---
title: "Subsampling recordings"
output: 
  rmarkdown::html_vignette:
    code_folding: s

description: >
  This article covers the workflow to randomly sample recordings.
vignette: >
  %\VignetteIndexEntry{Subsampling recordings}
  %\VignetteEngine{knitr::rmarkdown}
  %\VignetteEncoding{UTF-8}
---

```{r, include = FALSE}
library(ARUtools)
knitr::opts_chunk$set(
  collapse = TRUE,
  comment = "#>"
)
options(tibble.print_min = 4L, tibble.print_max = 4L)
```

This vignette will walk through the workflow of subsampling recordings. This
can be particularily useful if you have many more recordings than you can 
interpret manually.




## Create data

We will generate some data from the sites in `example_sites`. Click on the triangle
below to see the details of this method.

<!-- https://github.com/mrworthington/mrworthington.github.io/blob/master/articles/public_health/covid_atx/covid_atx_analysis.qmd -->
<details> <summary> <strong>Details of simulation </strong> </summary>


To simulate the file names we generate a series of recordings at each site. 
Here the schedule is every 30 minutes between 5:30 and 8:00 AM every second 
day between 1 May and 10 July. 

Normally you would want to schedule based around local sunrise if targeting the 
dawn chorus, but this will work for our purposes.
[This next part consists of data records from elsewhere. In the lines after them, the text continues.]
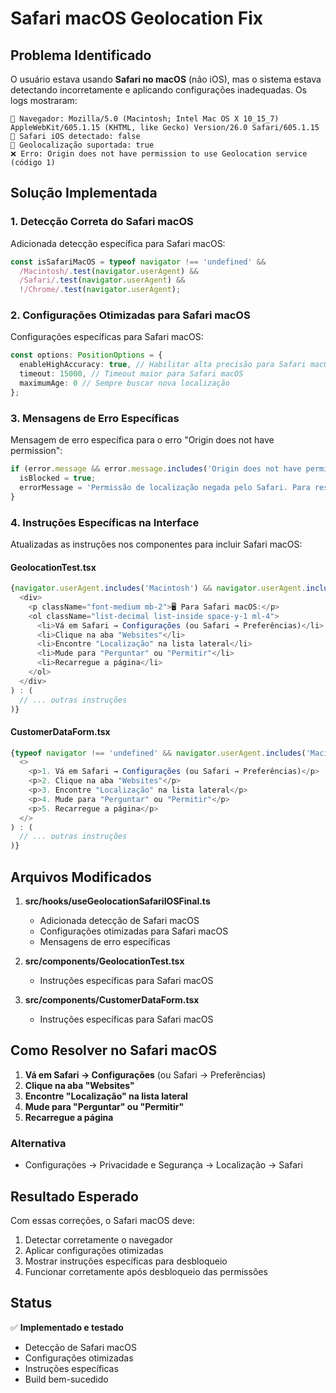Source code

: # Safari macOS Geolocation Fix

## Problema Identificado

O usuário estava usando **Safari no macOS** (não iOS), mas o sistema estava detectando incorretamente e aplicando configurações inadequadas. Os logs mostraram:

```
📱 Navegador: Mozilla/5.0 (Macintosh; Intel Mac OS X 10_15_7) AppleWebKit/605.1.15 (KHTML, like Gecko) Version/26.0 Safari/605.1.15
📱 Safari iOS detectado: false
🔧 Geolocalização suportada: true
❌ Erro: Origin does not have permission to use Geolocation service (código 1)
```

## Solução Implementada

### 1. Detecção Correta do Safari macOS

Adicionada detecção específica para Safari macOS:

```typescript
const isSafariMacOS = typeof navigator !== 'undefined' && 
  /Macintosh/.test(navigator.userAgent) && 
  /Safari/.test(navigator.userAgent) && 
  !/Chrome/.test(navigator.userAgent);
```

### 2. Configurações Otimizadas para Safari macOS

Configurações específicas para Safari macOS:

```typescript
const options: PositionOptions = {
  enableHighAccuracy: true, // Habilitar alta precisão para Safari macOS
  timeout: 15000, // Timeout maior para Safari macOS
  maximumAge: 0 // Sempre buscar nova localização
};
```

### 3. Mensagens de Erro Específicas

Mensagem de erro específica para o erro "Origin does not have permission":

```typescript
if (error.message && error.message.includes('Origin does not have permission')) {
  isBlocked = true;
  errorMessage = 'Permissão de localização negada pelo Safari. Para resolver:\n\n1. Vá em Safari → Configurações (ou Safari → Preferências)\n2. Clique na aba "Websites"\n3. Encontre "Localização" na lista\n4. Mude para "Perguntar" ou "Permitir"\n5. Recarregue a página';
}
```

### 4. Instruções Específicas na Interface

Atualizadas as instruções nos componentes para incluir Safari macOS:

#### GeolocationTest.tsx
```typescript
{navigator.userAgent.includes('Macintosh') && navigator.userAgent.includes('Safari') ? (
  <div>
    <p className="font-medium mb-2">🖥️ Para Safari macOS:</p>
    <ol className="list-decimal list-inside space-y-1 ml-4">
      <li>Vá em Safari → Configurações (ou Safari → Preferências)</li>
      <li>Clique na aba "Websites"</li>
      <li>Encontre "Localização" na lista lateral</li>
      <li>Mude para "Perguntar" ou "Permitir"</li>
      <li>Recarregue a página</li>
    </ol>
  </div>
) : (
  // ... outras instruções
)}
```

#### CustomerDataForm.tsx
```typescript
{typeof navigator !== 'undefined' && navigator.userAgent.includes('Macintosh') && navigator.userAgent.includes('Safari') ? (
  <>
    <p>1. Vá em Safari → Configurações (ou Safari → Preferências)</p>
    <p>2. Clique na aba "Websites"</p>
    <p>3. Encontre "Localização" na lista lateral</p>
    <p>4. Mude para "Perguntar" ou "Permitir"</p>
    <p>5. Recarregue a página</p>
  </>
) : (
  // ... outras instruções
)}
```

## Arquivos Modificados

1. **src/hooks/useGeolocationSafariIOSFinal.ts**
   - Adicionada detecção de Safari macOS
   - Configurações otimizadas para Safari macOS
   - Mensagens de erro específicas

2. **src/components/GeolocationTest.tsx**
   - Instruções específicas para Safari macOS

3. **src/components/CustomerDataForm.tsx**
   - Instruções específicas para Safari macOS

## Como Resolver no Safari macOS

1. **Vá em Safari → Configurações** (ou Safari → Preferências)
2. **Clique na aba "Websites"**
3. **Encontre "Localização" na lista lateral**
4. **Mude para "Perguntar" ou "Permitir"**
5. **Recarregue a página**

### Alternativa
- Configurações → Privacidade e Segurança → Localização → Safari

## Resultado Esperado

Com essas correções, o Safari macOS deve:
1. Detectar corretamente o navegador
2. Aplicar configurações otimizadas
3. Mostrar instruções específicas para desbloqueio
4. Funcionar corretamente após desbloqueio das permissões

## Status

✅ **Implementado e testado**
- Detecção de Safari macOS
- Configurações otimizadas
- Instruções específicas
- Build bem-sucedido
```{r, code_folding = 'hide'}
library(dplyr)
library(stringr)
library(lubridate)

simple_deploy <-
  tidyr::expand_grid(
    site_id = unique(example_sites$Sites),
    doy = seq(121, 191, by = 2),
    times = seq(-30, 120, by = 30)
  ) |>
  tidyr::separate(site_id, into = c("plot", "site"), sep = "_", remove = F) |>
  left_join(example_sites, join_by(site_id == Sites)) |>
  mutate(
    # aru_id = glue::glue("BARLT-000{as.numeric(as.factor(site_id))}"),
    date = ymd("2028-01-01") + doy,
    date_time = ymd_hm(glue::glue("{date} 06:00")) + minutes(times),
    date_time_chr = str_replace(as.character(date_time), "\\s", "T"),
    file_name = glue::glue("{plot}/{site_id}/{ARU}_{date_time_chr}.wav")
  )

simple_deploy
```

Our site info will be that used in `example_sites`.

```{r}
site_info <- simple_deploy |>
  slice_min(order_by = date_time, n = 1, by = site_id) |>
  dplyr::select(site_id, ARU, lon, lat, date_time)
```

</details>

## Clean metadata

To clean the metadata we can use the same code found in the [Getting Started](https://arutools.github.io/ARUtools/articles/ARUtools.html) vignette. 
I have used a pipe to save space here, but you can see the details in the linked
article (`vignette("ARUtools")`).

```{r}
sites <- clean_site_index(site_info,
  name_aru_id = "ARU",
  name_site_id = "site_id",
  name_date_time = c("date_time"),
  name_coords = c("lon", "lat")
)
metadata <- clean_metadata(project_files = simple_deploy$file_name) |>
  add_sites(sites) |>
  calc_sun() |>
  dplyr::mutate(doy = lubridate::yday(date))
dplyr::glimpse(metadata)
```
## Parameters

Generally for random sampling you may not want to have recordings selected with
equal weight across time and dates. For example if you are sampling songbirds in 
the breeding season, most species will be most active for a couple hours from
around sunrise. You will also want to limit the dates to ensure you are picking 
up breeding birds and not migrants.

To deal with this issue we allow the user to specify selection weights based on
the time to sunrise (or sunset) as well as the day of year. 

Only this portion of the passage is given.